During opening statement, during the trial and during closing argument the prosecutor referred to these earlier events and elicited testimony concerning the defendants' actions. To those references the defendants reserved the four bills of exceptions we consider.

We do not agree that the State's intention to introduce evidence concerning the defendants' actions preceding the robbery required the notice mandated by our decision in State v. Prieur, supra. The Prieur notice requirement is, by the opinion itself, confined to cases where the State intends to offer evidence of "other criminal offenses". As we review the record, we determine that this evidence of the events which preceded the robbery does not constitute evidence of "other criminal offenses" and, thus, did not require that the State give "Prieur notice".

It is equally clear from the record, however, that this evidence was introduced by the State in an attempt to establish intent and system. The defendants entered dual pleas of "not guilty" and "not guilty by reason of insanity" to the armed robbery charge. The pre-trial proceedings pursuant to the invocation of insanity proceedings revealed that the defendants intended to attempt to avoid criminal responsibility by presentation of an intoxication defense. It is obvious that the State presented evidence of these apparently considered and sober actions immediately prior to the commission of the crime in order to undermine the defense presented. In fact, the record reveals that the State elicited testimony from some of its witnesses which established that the driver of the car adequately controlled his vehicle and that the defendant Wiggins did not move or act in a manner which indicated intoxication.

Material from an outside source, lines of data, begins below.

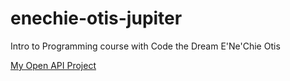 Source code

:# enechie-otis-jupiter
Intro to Programming course with Code the Dream
E'Ne'Chie Otis

[My Open API Project](https://github.com/ChieChieBun/enechie-open-api)
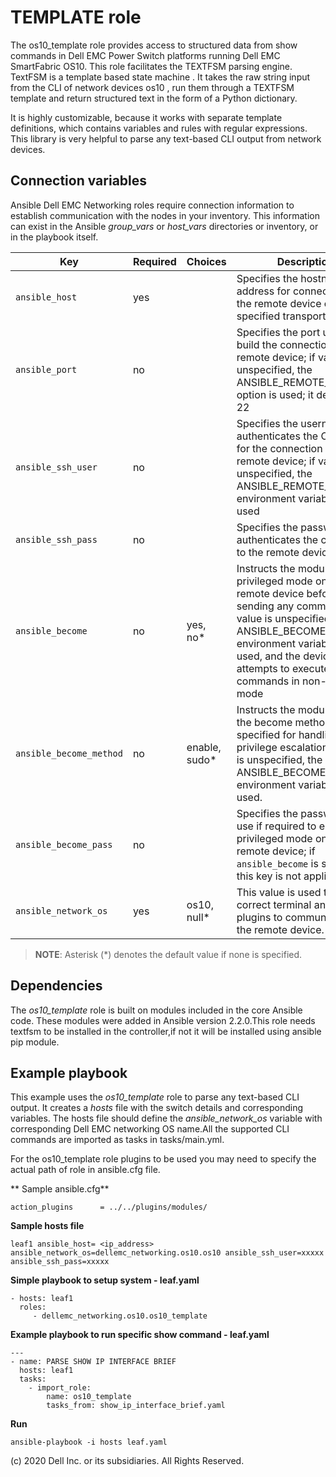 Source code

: TEMPLATE role
==============

The os10_template role provides access to structured data from show commands in Dell EMC Power Switch platforms running Dell EMC SmartFabric OS10. This role facilitates the TEXTFSM parsing engine. TextFSM is a template based state machine . It takes the raw string input from the CLI of network devices  os10 , run them through a TEXTFSM template and return structured text in the form of a Python dictionary.

It is highly customizable, because it works with separate template definitions, which contains variables and rules with regular expressions. This library is very helpful to parse any text-based CLI output from network devices.

Connection variables
--------------------

Ansible Dell EMC Networking roles require connection information to establish communication with the nodes in your inventory. This information can exist in the Ansible *group_vars* or *host_vars* directories or inventory, or in the playbook  itself.

| Key         | Required | Choices    | Description                                         |
|-------------|----------|------------|-----------------------------------------------------|
| ``ansible_host`` | yes      |            | Specifies the hostname or address for connecting to the remote device over the specified transport |
| ``ansible_port`` | no       |            | Specifies the port used to build the connection to the remote device; if value is unspecified, the ANSIBLE_REMOTE_PORT option is used; it defaults to 22 |
| ``ansible_ssh_user`` | no       |            | Specifies the username that authenticates the CLI login for the connection to the remote device; if value is unspecified, the ANSIBLE_REMOTE_USER environment variable value is used  |
| ``ansible_ssh_pass`` | no       |            | Specifies the password that authenticates the connection to the remote device. |
| ``ansible_become`` | no       | yes, no\*   | Instructs the module to enter privileged mode on the remote device before sending any commands; if value is unspecified, the ANSIBLE_BECOME environment variable value is used, and the device attempts to execute all commands in non-privileged mode |
| ``ansible_become_method`` | no       | enable, sudo\*   | Instructs the module to allow the become method to be specified for handling privilege escalation; if value is unspecified, the ANSIBLE_BECOME_METHOD environment variable value is used. |
| ``ansible_become_pass`` | no       |            | Specifies the password to use if required to enter privileged mode on the remote device; if ``ansible_become`` is set to no this key is not applicable. |
| ``ansible_network_os`` | yes      | os10, null\*  | This value is used to load the correct terminal and cliconf plugins to communicate with the remote device. |

> **NOTE**: Asterisk (\*) denotes the default value if none is specified.

Dependencies
------------

The *os10_template* role is built on  modules included in the core Ansible code. These modules were added in Ansible version 2.2.0.This role needs textfsm to be installed in the controller,if not it will be installed using ansible pip module.


Example playbook
----------------

This example uses the *os10_template* role to parse any text-based CLI output. It creates a *hosts* file with the switch details and corresponding variables. The hosts file should define the *ansible_network_os* variable with corresponding Dell EMC networking OS name.All the supported CLI commands are imported as tasks in tasks/main.yml.
 
For the os10_template role plugins to be used you may need to specify the actual path of role in ansible.cfg file. 

** Sample ansible.cfg**

    action_plugins      = ../../plugins/modules/


**Sample hosts file**

    leaf1 ansible_host= <ip_address> ansible_network_os=dellemc_networking.os10.os10 ansible_ssh_user=xxxxx ansible_ssh_pass=xxxxx


**Simple playbook to setup system - leaf.yaml**

    - hosts: leaf1
      roles:
         - dellemc_networking.os10.os10_template



**Example playbook to run specific show command - leaf.yaml**


    ---
    - name: PARSE SHOW IP INTERFACE BRIEF
      hosts: leaf1
      tasks:
        - import_role:
            name: os10_template
            tasks_from: show_ip_interface_brief.yaml
 


**Run**

    ansible-playbook -i hosts leaf.yaml

(c) 2020 Dell Inc. or its subsidiaries. All Rights Reserved.
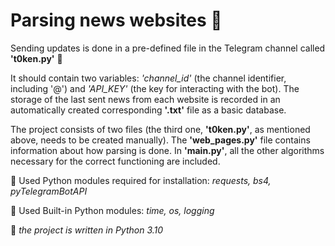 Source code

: # Parsing news websites :newspaper:
Sending updates is done in a pre-defined file in the Telegram channel called **'t0ken.py'** :incoming_envelope:

It should contain two variables:
_'channel_id'_ (the channel identifier, including '@') and _'API_KEY'_ (the key for interacting with the bot). The storage
of the last sent news from each website is recorded in an automatically created corresponding **'.txt'** file as a basic database.

The project consists of two files (the third one, **'t0ken.py'**, as mentioned above, needs to be created manually).
The **'web_pages.py'** file contains information about how parsing is done. In **'main.py'**, all the other algorithms
necessary for the correct functioning are included.

:pushpin: Used Python modules required for installation: _requests, bs4, pyTelegramBotAPI_

:pushpin: Used Built-in Python modules: _time, os, logging_

:pushpin: _the project is written in Python 3.10_
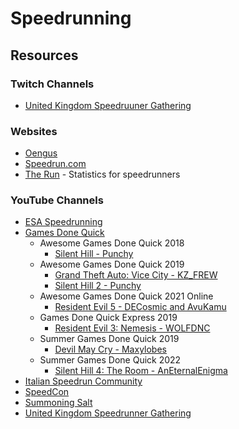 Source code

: # Speedrunning

## Resources

### Twitch Channels

* [United Kingdom Speedruuner Gathering](https://www.twitch.tv/uksg_marathon)

### Websites

* [Oengus](https://oengus.io/)
* [Speedrun.com](https://www.speedrun.com/)
* [The Run](https://therun.gg/) - Statistics for speedrunners

### YouTube Channels

* [ESA Speedrunning](https://www.youtube.com/c/ESAMarathon/videos)
* [Games Done Quick](https://www.youtube.com/c/gamesdonequick/videos)
  * Awesome Games Done Quick 2018
    * [Silent Hill - Punchy](https://www.youtube.com/watch?v=_u320GZ-_B8)
  * Awesome Games Done Quick 2019
    * [Grand Theft Auto: Vice City - KZ\_FREW](https://www.youtube.com/watch?v=bO3hhp_EH5w)
    * [Silent Hill 2 - Punchy](https://www.youtube.com/watch?v=OPThfEV0nEA)
  * Awesome Games Done Quick 2021 Online
    * [Resident Evil 5 - DECosmic and AvuKamu](https://www.youtube.com/watch?v=9VQa5vV9TTg)
  * Games Done Quick Express 2019
    * [Resident Evil 3: Nemesis - WOLFDNC](https://www.youtube.com/watch?v=L6DXqS30WIU)
  * Summer Games Done Quick 2019
    * [Devil May Cry - Maxylobes](https://www.youtube.com/watch?v=WTiEd0bfLZE)
  * Summer Games Done Quick 2022
    * [Silent Hill 4: The Room - AnEternalEnigma](https://www.youtube.com/watch?v=_sFUTxKeZ7M)
* [Italian Speedrun Community](https://www.youtube.com/c/ItalianSpeedrunCommunity/videos)
* [SpeedCon](https://www.youtube.com/@speedcon_eu)
* [Summoning Salt](https://www.youtube.com/c/SummoningSalt/videos)
* [United Kingdom Speedrunner Gathering](https://www.youtube.com/@unitedkingdomspeedrunnerga1309)
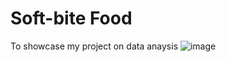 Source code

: # Soft-bite Food
To showcase my project on data anaysis
![image](https://github.com/user-attachments/assets/c1999188-f4fe-40e8-9602-2a81a472d3c8)
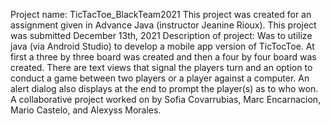 Project name: TicTacToe_BlackTeam2021
This project was created for an assignment given in Advance Java (instructor Jeanine Rioux). 
This project was submitted December 13th, 2021 
Description of project: Was to utilize java (via Android Studio) to develop a mobile app version of TicTocToe. At first a three by 
three board was created and then a four by four board was created. There are text views that signal the players turn and an option
to conduct a game between two players or a player against a computer. An alert dialog also displays at the end to prompt the 
player(s) as to who won. 
A collaborative project worked on by Sofia Covarrubias, Marc Encarnacion, Mario Castelo, and Alexyss Morales.
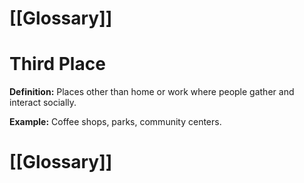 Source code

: # [[Glossary]]

# Third Place

**Definition:**  Places other than home or work where people gather and interact socially.

**Example:**  Coffee shops, parks, community centers.

# [[Glossary]]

In spite of our determination that these events do not constitute evidence of "other criminal offenses" we note that an application of the balancing test set forth in State v. Moore, 278 So. 2d 781 (La. 1973), which requires that probative value be weighed against prejudicial effect, would not dictate exclusion of this evidence. The strong relevance of the evidence is plain when it is considered in light of the defense anticipated and actually *325 presented. We determine, therefore, that the admission of evidence of defendants' actions prior to the commission of the crime and the trial court's refusal to sustain defendants' objections to the prosecutor's references to these actions was not error. These bills of exceptions are without merit.

On direct examination, the defendant Wiggins testified that he had five prior convictions, but he was not asked, and did not specify, the exact nature of the crimes. The State sought this information during cross-examination and Bills Nos. 18 and 19 were reserved when the trial court overruled defendants' objections thereto. Defendants argue that the prosecutor's inquiry exceeded the limits set forth in our statutes and that the trial court's refusal to sustain their objections to the inquiry was error.

In State v. Jackson, 307 So. 2d 604 (La. 1975), a majority of this Court determined that there was no error in the cross-examination of a witness which sought to elicit details of an offense for which the witness was convicted for the purpose of proving the actual nature of the crime. The rationale of the Jackson opinion mandates a holding that these defendants' bills of exceptions lack merit.

For all of the foregoing reasons, the defendants' convictions and sentences are affirmed.

SUMMERS, J., concurs.

DIXON, J., concurs with reasons.

DIXON, Justice (concurring).

I concur.

I am in agreement with the conclusion and content of the opinion except that I cannot agree with the proposition that it might not be proper to refer, in the charge, to decisions of this court by name or to quote from decisions of this court which are otherwise correct.


[*] This holding does not make any extension of Levi nor do we hold that a "hand in a pocket" is a dangerous weapon.